Background: Somatizing patients have maladaptive and increased rates of medical care utilization. If there were a way of routinely identifying such patients, one that did not require intensive, case-by-case review, they could be targeted for specific interventions to improve their use of medical care.
Objective: We sought to identify patterns of medical care utilization that would distinguish somatizing and nonsomatizing medical outpatients with acceptable sensitivity and specificity.
Design: Subjects completed questionnaires assessing somatization and sociodemographic characteristics. Their medical care utilization was obtained for the 12 months preceding the index visit. We then used multivariable logistic regression and recursive partitioning to identify patients with a provisional diagnosis of somatoform disorder. These exploratory models used various patterns of medical care utilization and sociodemographic characteristics as the independent variables.
Subjects: We studied consecutive adults attending 2 primary care practices on randomly chosen days.

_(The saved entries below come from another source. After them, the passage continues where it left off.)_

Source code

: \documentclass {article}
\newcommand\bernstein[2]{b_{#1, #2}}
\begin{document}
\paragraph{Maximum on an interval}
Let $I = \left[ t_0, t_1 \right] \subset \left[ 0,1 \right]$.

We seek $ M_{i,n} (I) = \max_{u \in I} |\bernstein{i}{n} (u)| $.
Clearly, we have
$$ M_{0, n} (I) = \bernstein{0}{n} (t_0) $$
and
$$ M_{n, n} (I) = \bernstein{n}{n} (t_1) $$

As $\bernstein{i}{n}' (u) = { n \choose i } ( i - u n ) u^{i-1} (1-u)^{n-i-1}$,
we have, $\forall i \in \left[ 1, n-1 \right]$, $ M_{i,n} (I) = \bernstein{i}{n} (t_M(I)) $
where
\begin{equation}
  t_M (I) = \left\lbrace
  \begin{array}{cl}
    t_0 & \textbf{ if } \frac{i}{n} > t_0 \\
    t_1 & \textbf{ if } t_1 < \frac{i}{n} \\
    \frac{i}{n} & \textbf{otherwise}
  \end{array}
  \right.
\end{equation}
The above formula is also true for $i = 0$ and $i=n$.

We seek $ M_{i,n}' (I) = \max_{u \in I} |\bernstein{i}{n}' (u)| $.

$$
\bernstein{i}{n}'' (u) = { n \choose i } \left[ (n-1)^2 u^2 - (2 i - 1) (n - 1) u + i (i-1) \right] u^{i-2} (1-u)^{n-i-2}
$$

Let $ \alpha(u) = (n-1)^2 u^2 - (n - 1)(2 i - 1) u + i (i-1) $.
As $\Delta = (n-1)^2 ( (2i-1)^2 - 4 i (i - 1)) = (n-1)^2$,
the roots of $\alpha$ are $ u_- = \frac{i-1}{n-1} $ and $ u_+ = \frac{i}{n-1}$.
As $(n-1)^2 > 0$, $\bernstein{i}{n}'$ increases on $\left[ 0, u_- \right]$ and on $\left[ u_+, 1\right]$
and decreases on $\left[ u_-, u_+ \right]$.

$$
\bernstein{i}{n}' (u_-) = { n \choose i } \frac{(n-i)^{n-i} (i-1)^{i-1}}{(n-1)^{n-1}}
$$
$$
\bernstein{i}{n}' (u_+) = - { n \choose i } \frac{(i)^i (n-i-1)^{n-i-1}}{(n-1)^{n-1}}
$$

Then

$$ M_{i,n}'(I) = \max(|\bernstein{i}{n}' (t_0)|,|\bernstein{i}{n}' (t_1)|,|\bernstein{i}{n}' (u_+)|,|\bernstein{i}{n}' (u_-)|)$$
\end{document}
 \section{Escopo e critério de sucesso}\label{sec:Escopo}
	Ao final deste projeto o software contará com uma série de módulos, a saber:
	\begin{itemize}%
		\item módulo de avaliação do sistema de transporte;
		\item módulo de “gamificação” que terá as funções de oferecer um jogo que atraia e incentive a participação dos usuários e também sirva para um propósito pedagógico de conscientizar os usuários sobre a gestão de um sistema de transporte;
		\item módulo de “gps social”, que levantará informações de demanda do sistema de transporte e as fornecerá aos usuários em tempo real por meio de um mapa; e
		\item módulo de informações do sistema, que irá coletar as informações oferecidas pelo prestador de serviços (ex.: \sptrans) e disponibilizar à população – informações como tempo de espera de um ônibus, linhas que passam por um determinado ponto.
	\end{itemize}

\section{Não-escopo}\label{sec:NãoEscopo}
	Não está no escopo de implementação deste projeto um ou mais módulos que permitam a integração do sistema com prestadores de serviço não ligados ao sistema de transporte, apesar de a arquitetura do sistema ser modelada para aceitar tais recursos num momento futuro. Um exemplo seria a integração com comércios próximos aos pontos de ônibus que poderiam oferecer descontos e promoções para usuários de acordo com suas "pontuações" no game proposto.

Measures: The provisional diagnosis of a somatoform disorder was assessed with a 15-item self-report questionnaire. The number of primary care visits, specialty visits, mental health visits, emergency visits, and inpatient and outpatient costs were obtained for the 12 months preceding the index visit from our hospital's automated medical records, which also provided a rating of aggregate medical morbidity. Self-reported utilization outside our hospital system was obtained from a subsample of patients.
Results: Complete data were obtained on 1440 patients. Somatizing patients had more specialty care than primary care visits, higher outpatient than inpatient costs, and more emergency visits than nonsomatizing patients. A regression model containing 7 measures of utilization and 4 sociodemographic characteristics distinguished somatizing and nonsomatizing patients with a c-statistic = 0.73. Recursive partitioning identified 10 terminal nodes with a very high specificity (99%) but a very low sensitivity (15%).
Conclusions: We identified 7 discrete patterns of medical care utilization that distinguished somatizing and nonsomatizing patients. However, they did so with only modest specificity and sensitivity. This algorithm might be used effectively as the first step in a 2-step screening procedure whose second step would entail more intensive screening or individual, case-by-case review to identify somatizing patients in primary care practice.